How Databases Organize Data on Disk: Pages, Blocks, and File Formats

Query Engine Optimization - Table of Contents

This is Part 3 of a 10-part series on query engine design. Part 2 covered row vs. column storage layouts. This article goes one level deeper: how data is physically structured within files, and what metadata accompanies it to make reads efficient.

Three Ways to Organize Data in Files

Every database faces the same question: when new data arrives, where does it go? The answer determines how fast writes are and how much work reads require.

The write speed vs read efficiency spectrum showing heap files, LSM trees, B-trees, and sorted files

Heap Files: Fast Writes, Slow Reads

A heap file is an unordered collection of pages. New records go wherever there is free space. No sorting, no ordering, no extra metadata to maintain.

PostgreSQL uses heap files as its primary storage. Writes are O(1) because the engine just appends to the next available slot. The tradeoff: any query without an index requires a full sequential scan of every page. For a 100 GB table, that means reading 100 GB.

Sorted Files: Fast Reads, Slow Writes

The opposite extreme. Records are physically ordered by a key. Range scans become sequential I/O (the fastest type of disk access). Binary search finds any record in O(log n) reads.

The tradeoff: inserting a record into the middle requires shifting everything after it. This makes writes expensive. Few production systems use pure sorted files, but the concept appears in B-trees (which maintain sorted order in a tree structure with efficient insertions) and in compacted LSM tree levels.

LSM Trees: A Write-Optimized Compromise

Log-Structured Merge-Trees convert random writes into sequential writes. The write path works in three stages:

Buffer: New records go to an in-memory sorted structure (the memtable). Writes are fast because memory is orders of magnitude faster than disk.
Flush: When the memtable reaches a size threshold, it is written to disk as an immutable sorted file (SSTable).
Compact: Background processes merge multiple SSTables into fewer, larger sorted files, removing duplicates and deleted records.
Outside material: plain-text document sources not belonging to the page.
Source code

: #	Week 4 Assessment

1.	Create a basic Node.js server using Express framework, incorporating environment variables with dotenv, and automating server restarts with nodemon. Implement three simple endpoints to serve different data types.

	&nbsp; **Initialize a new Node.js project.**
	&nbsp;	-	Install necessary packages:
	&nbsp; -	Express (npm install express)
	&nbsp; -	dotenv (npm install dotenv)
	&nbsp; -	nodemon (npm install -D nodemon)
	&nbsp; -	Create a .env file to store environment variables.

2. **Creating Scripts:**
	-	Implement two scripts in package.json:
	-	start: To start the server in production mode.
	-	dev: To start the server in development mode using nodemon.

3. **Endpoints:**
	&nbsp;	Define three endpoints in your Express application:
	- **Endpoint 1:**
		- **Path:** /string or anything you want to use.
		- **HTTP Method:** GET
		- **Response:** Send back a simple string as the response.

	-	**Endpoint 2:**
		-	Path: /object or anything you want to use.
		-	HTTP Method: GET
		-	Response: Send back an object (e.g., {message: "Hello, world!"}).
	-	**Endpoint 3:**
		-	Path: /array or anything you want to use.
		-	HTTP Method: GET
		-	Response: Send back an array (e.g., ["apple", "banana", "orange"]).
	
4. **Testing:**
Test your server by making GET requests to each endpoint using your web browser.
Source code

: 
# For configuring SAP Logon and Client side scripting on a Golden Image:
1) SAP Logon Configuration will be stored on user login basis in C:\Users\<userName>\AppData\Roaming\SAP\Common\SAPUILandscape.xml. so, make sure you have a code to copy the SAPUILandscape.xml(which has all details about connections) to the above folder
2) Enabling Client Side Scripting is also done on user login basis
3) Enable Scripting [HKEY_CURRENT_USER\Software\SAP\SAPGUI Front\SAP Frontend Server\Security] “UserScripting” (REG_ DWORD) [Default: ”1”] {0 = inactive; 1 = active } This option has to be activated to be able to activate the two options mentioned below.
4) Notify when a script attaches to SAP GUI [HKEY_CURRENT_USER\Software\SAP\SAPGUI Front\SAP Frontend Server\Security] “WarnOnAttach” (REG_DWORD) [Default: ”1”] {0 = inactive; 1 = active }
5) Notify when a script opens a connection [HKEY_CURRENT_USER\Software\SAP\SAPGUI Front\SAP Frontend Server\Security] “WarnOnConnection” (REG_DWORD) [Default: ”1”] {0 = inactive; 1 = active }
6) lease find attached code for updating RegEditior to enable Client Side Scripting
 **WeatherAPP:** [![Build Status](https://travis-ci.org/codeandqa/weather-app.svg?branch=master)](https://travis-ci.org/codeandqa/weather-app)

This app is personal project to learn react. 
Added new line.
RocksDB, LevelDB, Cassandra, HBase, and ScyllaDB all use LSM trees. The tradeoff: reads may need to check the memtable plus multiple levels of SSTables. Bloom filters (probabilistic structures that quickly answer “is this key possibly in this file?”) mitigate the read amplification.
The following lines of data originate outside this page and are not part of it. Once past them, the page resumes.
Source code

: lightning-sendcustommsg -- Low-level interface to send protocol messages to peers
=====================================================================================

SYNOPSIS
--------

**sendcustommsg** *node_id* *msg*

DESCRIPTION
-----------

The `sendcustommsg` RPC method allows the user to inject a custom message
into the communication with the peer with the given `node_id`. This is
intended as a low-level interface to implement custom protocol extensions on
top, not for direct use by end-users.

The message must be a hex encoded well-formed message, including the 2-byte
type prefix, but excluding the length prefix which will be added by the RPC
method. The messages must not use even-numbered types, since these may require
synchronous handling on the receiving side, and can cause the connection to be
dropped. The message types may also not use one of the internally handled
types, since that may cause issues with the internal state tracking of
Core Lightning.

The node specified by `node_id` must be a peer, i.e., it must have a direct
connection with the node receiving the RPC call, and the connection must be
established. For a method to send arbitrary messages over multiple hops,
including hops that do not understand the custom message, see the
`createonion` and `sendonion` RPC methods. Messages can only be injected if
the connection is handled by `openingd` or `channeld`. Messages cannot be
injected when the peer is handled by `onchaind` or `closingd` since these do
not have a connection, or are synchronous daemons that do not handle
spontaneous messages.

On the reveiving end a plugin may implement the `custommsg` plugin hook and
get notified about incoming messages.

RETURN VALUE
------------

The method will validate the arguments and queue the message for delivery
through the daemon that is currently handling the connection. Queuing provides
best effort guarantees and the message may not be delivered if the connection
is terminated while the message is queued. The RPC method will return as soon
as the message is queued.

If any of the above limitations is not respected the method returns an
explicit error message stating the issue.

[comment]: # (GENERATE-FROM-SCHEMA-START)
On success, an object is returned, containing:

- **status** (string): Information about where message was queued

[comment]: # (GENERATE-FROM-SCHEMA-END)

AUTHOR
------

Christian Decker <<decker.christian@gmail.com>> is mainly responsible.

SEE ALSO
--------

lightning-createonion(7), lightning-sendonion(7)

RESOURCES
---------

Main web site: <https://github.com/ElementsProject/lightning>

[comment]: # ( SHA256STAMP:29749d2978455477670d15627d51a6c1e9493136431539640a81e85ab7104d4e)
Open File Formats: Parquet, ORC, and Avro

Beyond the engine’s internal file structures, the data ecosystem has standardized on open file formats that separate the storage format from the engine. This is what makes data lakehouses possible: multiple engines (Dremio, Spark, DuckDB, Trino, Snowflake) can all read the same data files.

Apache Parquet

Parquet is the dominant columnar file format for analytics. Understanding its internal structure explains why analytical queries on Parquet files are fast.
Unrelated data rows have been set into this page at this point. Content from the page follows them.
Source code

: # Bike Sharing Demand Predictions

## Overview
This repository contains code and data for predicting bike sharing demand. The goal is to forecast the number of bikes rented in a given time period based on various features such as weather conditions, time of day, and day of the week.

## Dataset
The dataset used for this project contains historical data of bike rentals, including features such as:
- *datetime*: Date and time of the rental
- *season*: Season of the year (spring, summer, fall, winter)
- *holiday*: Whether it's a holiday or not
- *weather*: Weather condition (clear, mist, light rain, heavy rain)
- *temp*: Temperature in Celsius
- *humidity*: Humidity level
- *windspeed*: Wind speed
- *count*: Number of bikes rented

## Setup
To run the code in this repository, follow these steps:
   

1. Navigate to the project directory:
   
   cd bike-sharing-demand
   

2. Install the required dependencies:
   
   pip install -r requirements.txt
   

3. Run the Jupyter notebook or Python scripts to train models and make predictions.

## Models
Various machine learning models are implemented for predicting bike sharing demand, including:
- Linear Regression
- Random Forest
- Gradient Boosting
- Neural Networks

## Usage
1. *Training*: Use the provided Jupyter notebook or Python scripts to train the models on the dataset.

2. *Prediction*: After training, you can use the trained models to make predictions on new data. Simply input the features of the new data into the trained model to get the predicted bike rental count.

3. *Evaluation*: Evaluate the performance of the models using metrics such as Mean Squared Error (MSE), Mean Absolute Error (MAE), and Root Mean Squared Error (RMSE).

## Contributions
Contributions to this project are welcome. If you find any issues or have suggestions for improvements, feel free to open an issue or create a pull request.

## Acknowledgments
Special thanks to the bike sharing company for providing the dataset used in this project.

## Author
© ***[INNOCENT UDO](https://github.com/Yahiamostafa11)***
Anatomy of a Parquet file showing row groups, column chunks, pages, and the footer with schema and statistics

A Parquet file is organized in layers:

Row groups (default ~128 MB): Each row group contains a horizontal slice of the data (e.g., 1 million rows). This is the unit of parallelism for readers.
Column chunks: Within a row group, each column is stored as a separate contiguous block. This is what enables columnar I/O savings.
Pages (default ~1 MB): Each column chunk is divided into pages, the smallest unit of compression and encoding. Each page uses a single encoding (dictionary, RLE, delta, etc.) and compression codec (Snappy, ZSTD, LZ4, GZIP).
Footer: The file footer contains the schema, the location of every row group and column chunk, and column statistics (min value, max value, null count) for each column chunk.

The footer is the key to performance. The engine reads it first, then uses the statistics to decide which row groups and column chunks to read. Everything else can be skipped.

Apache ORC

ORC (Optimized Row Columnar) serves a similar purpose to Parquet but originated in the Hive ecosystem. Its structure uses “stripes” instead of row groups (default ~250 MB) and includes built-in lightweight indexes: bloom filters per stripe and min/max statistics per row index entry (typically every 10K rows, finer-grained than Parquet’s per-row-group stats).

Apache Avro

Avro is a row-oriented format with embedded schema. It supports schema evolution (readers handle files written with older or newer schemas). Avro is common for write-heavy pipelines and streaming (Kafka serialization) but is not optimized for analytical reads because its row orientation forces reading unnecessary columns. Dremio, Spark, and other engines can read Avro files but typically convert to Parquet for analytical workloads.

Metadata That Enables Skipping

The biggest performance wins in analytical engines do not come from reading data faster. They come from reading less data. File-level metadata is what makes this possible.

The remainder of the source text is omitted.